John Trevelyan

Personal information
- Born: 13 March 1948 (age 78) Bridgend, Wales

Chess career
- Country: Wales
- Peak rating: 2243 (July 2006)

= John Trevelyan (chess player) =

Welsh chess player

John Trevelyan (born 13 March 1948) is a Welsh chess player, three-times Welsh Chess Championship winner (1973, 1979, 2006).

==Biography==
John Trevelyan has won three times in the Welsh Chess Championships: 1966, 1979 (jointly), and 2006.

John Trevelyan played for Wales in the Chess Olympiads:
- In 1974, at second reserve board in the 21st Chess Olympiad in Nice (+2, =1, -5),
- In 1978, at first reserve board in the 23rd Chess Olympiad in Buenos Aires (+1, =3, -5),
- In 1988, at second reserve board in the 28th Chess Olympiad in Thessaloniki (+2, =0, -0).

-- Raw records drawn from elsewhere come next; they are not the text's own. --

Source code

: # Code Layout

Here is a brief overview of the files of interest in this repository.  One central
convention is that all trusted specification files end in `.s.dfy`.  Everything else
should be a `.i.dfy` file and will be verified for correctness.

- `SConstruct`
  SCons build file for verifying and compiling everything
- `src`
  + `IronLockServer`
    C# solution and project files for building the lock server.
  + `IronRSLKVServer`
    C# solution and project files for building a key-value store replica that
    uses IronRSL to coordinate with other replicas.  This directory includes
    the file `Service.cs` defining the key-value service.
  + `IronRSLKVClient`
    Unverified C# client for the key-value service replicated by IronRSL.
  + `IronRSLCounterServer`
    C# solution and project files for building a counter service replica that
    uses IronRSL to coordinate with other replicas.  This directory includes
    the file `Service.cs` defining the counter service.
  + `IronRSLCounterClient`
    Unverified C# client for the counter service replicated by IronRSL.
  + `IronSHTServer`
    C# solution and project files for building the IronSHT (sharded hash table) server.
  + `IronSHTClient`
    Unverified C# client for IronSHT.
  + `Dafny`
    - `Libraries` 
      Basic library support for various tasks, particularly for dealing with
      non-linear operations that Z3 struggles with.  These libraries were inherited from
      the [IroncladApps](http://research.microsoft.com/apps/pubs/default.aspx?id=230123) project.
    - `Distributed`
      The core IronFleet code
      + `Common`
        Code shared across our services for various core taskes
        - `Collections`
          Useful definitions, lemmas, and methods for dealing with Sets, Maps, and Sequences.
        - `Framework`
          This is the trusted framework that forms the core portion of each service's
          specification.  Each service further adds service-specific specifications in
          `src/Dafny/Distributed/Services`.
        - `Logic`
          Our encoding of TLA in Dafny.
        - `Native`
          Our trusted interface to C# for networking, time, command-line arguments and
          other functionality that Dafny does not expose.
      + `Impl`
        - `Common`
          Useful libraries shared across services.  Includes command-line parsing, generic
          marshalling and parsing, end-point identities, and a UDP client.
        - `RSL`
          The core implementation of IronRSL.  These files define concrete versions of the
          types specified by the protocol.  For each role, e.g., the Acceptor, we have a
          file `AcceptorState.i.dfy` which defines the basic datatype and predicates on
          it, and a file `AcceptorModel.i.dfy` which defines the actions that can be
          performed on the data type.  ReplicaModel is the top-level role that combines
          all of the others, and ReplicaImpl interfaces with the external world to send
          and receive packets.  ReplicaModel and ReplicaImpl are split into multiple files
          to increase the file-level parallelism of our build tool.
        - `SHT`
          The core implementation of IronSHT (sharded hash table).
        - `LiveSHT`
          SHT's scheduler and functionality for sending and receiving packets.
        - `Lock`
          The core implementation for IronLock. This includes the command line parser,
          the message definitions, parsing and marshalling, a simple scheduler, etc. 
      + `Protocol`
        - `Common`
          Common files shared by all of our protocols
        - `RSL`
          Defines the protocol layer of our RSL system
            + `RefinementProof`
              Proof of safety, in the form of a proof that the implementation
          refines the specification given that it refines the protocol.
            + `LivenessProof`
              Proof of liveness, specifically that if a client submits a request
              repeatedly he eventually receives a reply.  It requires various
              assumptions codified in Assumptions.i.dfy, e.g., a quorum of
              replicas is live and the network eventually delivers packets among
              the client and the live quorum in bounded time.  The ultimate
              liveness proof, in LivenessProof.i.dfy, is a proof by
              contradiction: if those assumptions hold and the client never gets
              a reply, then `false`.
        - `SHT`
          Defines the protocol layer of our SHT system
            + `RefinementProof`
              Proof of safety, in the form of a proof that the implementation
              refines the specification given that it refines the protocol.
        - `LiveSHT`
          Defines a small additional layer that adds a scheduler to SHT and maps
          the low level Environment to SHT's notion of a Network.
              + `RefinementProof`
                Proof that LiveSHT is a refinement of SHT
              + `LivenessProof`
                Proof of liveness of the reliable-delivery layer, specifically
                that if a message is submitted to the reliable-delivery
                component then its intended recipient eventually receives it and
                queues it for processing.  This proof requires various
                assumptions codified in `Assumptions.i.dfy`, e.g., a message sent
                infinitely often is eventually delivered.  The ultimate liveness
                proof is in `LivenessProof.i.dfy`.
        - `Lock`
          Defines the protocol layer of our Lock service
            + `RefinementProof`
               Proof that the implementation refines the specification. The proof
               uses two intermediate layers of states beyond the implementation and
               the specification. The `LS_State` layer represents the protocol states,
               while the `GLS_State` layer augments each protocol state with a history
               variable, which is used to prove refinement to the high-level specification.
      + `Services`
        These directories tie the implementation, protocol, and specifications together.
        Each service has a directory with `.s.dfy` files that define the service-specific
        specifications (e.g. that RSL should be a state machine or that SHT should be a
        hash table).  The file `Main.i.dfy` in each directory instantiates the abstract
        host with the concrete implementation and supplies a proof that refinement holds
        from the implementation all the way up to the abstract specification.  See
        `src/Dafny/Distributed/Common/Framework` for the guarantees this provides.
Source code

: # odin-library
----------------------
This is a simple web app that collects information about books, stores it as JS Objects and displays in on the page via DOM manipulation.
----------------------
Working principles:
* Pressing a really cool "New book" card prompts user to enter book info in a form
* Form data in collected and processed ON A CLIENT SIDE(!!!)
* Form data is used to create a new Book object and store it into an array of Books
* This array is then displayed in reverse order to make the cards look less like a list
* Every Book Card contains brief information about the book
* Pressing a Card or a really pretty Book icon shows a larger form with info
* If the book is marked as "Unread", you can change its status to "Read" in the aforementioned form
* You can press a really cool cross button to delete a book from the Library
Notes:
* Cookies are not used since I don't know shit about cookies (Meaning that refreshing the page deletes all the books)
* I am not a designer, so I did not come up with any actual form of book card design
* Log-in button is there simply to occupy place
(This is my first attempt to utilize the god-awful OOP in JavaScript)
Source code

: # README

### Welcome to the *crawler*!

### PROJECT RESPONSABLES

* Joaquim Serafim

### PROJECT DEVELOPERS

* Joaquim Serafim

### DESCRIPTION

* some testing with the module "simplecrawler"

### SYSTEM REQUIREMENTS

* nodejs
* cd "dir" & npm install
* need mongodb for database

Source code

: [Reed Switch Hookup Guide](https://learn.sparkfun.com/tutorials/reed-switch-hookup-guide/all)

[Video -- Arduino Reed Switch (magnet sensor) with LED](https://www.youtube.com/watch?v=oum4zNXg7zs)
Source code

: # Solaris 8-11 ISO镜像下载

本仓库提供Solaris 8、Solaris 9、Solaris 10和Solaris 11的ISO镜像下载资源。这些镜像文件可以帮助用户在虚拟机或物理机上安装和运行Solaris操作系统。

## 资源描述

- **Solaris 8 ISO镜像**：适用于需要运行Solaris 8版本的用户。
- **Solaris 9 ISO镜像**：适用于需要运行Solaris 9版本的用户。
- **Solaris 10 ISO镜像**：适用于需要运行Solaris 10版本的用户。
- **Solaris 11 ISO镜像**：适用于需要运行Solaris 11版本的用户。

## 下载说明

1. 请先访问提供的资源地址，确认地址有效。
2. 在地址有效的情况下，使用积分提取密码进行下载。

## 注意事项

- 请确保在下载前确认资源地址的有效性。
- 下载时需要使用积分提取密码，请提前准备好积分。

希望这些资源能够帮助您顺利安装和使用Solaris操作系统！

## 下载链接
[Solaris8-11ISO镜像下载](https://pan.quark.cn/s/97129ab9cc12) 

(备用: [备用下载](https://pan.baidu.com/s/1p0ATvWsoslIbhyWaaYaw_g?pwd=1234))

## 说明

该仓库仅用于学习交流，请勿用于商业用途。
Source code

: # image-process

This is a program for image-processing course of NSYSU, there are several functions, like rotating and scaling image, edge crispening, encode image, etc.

John Trevelyan played for Wales in the European Team Chess Championships:
- In 1989, at sixth reserve board in the 9th European Team Chess Championship in Haifa (+0, =0, -5),
- In 2003, at fourth board in the 14th European Team Chess Championship in Plovdiv (+0, =2, -4),
- In 2005, at fourth board in the 15th European Team Chess Championship in Gothenburg (+1, =0, -5),
- In 2007, at first reserve board in the 16th European Team Chess Championship in Heraklion (+1, =0, -4).